The Imposter (2012) from documentary director Bart Layton and producer Dimitri Doganis, is one of my favourite films. I discovered the film at an independent cinema (Films in Peel)  and found myself both surprised and delighted, as the story unfolded in front of me. Latterly, I was lucky enough to work with the line producer of ‘The Imposter’, who gave me insider information about it’s making,  further fuelling my appreciation for this film. It premièred at the 2012 Sundance Film Festival, went on to win two British Independent Film Awards, was shortlisted for an Academy Award and also won a BAFTA.
Please watch this trailer before reading on…

The film documents the almost inconceivable story of the Barclay Family in Texas, whose thirteen year old son Nicholas disappeared in 1994. Three years later, he is discovered in Spain. The young boy once so fair, now has olive skin, dark hair and his eye colour has changed from blue to brown. He speaks with a thick French accent and remembers nothing of the first thirteen years of his life in Texas. Despite all of this, the Barclays accept him as their son without question, flying him to the states and welcoming him back into the family fold.

Two stills from The Imposter (2012)

Two stills from The Imposter (2012)

The new Nicolas is in fact 23-year-old Frenchman Frédéric Bourdin, con artist and chameleon whose deception we follow in the film. As the story develops, we discover Frédéric’s con itself is inadvertently caught up in a much bigger secret world of larger lies, which even Frédéric couldn’t have anticipated. With a story so bizarre and extraordinary, any film documenting this sequence of events would make interesting viewing. However, it’s the stylistic and structural elements Layton utilises which make this film so unusual and brilliant.


The Imposter is beautifully shot offering the high production values we’d expect from cinematic entertainment. It’s a film like nothing I’d seen before, visually and structurally it’s presented as a work of cinema rather than the traditional documentary format I was accustomed to. It uses a cocktail of re-enactments, subjective first-person interviews, news broadcasts and creepy, genuine home movie footage to create a vivid account of the story.

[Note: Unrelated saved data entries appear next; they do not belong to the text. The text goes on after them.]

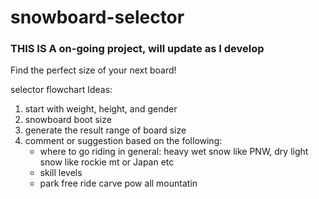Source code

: # snowboard-selector
### THIS IS A on-going project, will update as I develop
Find the perfect size of your next board!

selector flowchart Ideas:
 1. start with weight, height, and gender
 2. snowboard boot size
 3. generate the result range of board size
 4. comment or suggestion based on the following: 
    * where to go riding in general: heavy wet snow like PNW, dry light snow like rockie mt or Japan etc
    * skill levels
    * park free ride carve pow all mountatin

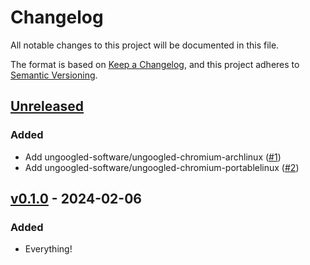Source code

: # Changelog

All notable changes to this project will be documented in this file.

The format is based on [Keep a Changelog](https://keepachangelog.com/en/1.0.0/),
and this project adheres to [Semantic Versioning](https://semver.org/spec/v2.0.0.html).

## [Unreleased](https://github.com/claudiodekker/chromium-update-notifier/compare/v0.1.0...HEAD)

### Added

- Add ungoogled-software/ungoogled-chromium-archlinux ([#1](https://github.com/claudiodekker/chromium-update-notifier/pull/1))
- Add ungoogled-software/ungoogled-chromium-portablelinux ([#2](https://github.com/claudiodekker/chromium-update-notifier/pull/2))


## [v0.1.0](https://github.com/claudiodekker/chromium-update-notifier/releases/tag/v0.1.0) - 2024-02-06

### Added

- Everything!
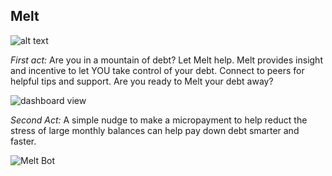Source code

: ## Melt

![alt text](http://uxdrew.io/melt/brand.png)


*First act:*
Are you in a mountain of debt?  Let Melt help.  Melt provides insight and incentive to let YOU take control of your debt.  Connect to peers for helpful tips and support.  Are you ready to Melt your debt away?

![dashboard view](http://uxdrew.io/melt/dashboard-1.png)


*Second Act:*
A simple nudge to make a micropayment to help reduct the stress of large monthly balances can help pay down debt smarter and faster. 

![Melt Bot](http://uxdrew.io/melt/bot/melt-bot.gif)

Bart Layton Director of The Imposter

Bart Layton Director of The Imposter

In an interview, when asked why he decided to create a documentary, Layton explained, ‘The film was presented as a documentary to preserve the truth of the story.’ To me the dramatised elements add to this truth. They’ve not just been put in for the sake of it, they are a visual extension of each character’s subjective story telling. The reconstruction footage re-enforces the individual’s account, meaning we are literally viewing what they recall, what they imagine and what they believe to be true. Periodically the voice over from the interviews will unexpectedly enter the reconstruction world, where by the voice of the interviewee emerges from tan actors mouth with exact lip syncing. I find the subtle implementation of this device exciting. It cleverly reminds us we are watching an entirely subjective account.

Unusually, the interviews are shot with the subject’s eye contact almost directly down the lens. We feel confronted and implicated in the con. As each interviewee tells their isolated recollection of events chronologically, we find ourselves in the enjoyable position of knowing more than any individual speaking. We also feel as if we are the Imposter’s confidant, the parallel editing between each subjective account re-enforces this, building tension.

Beverley Barcley (mother of Nick Barclay) Still from The Imposter 2012

Beverley Barcley (mother of Nick Barclay) still from The Imposter 2012

As with a traditional feature structure, The Imposter can be divided into three acts, of approximately 30 minutes in length. The first act introduces us to both the family and Frédéric Bourdin and sets the foundations for the con. The second act shows the executing of the con and the family’s acceptance of Frédéric and the third act portrays the unravelling of the con and conclusion. In the first two thirds of the film, Frédéric leads the audience through his story of events with direct eye contact to camera.

Excitingly we find ourselves connecting with him, almost rooting for his success. It’s with the introduction of a Private Investigator, Charles (Charlie) Parker, offering us hope and answers, that the film reveals it’s final thrilling twist.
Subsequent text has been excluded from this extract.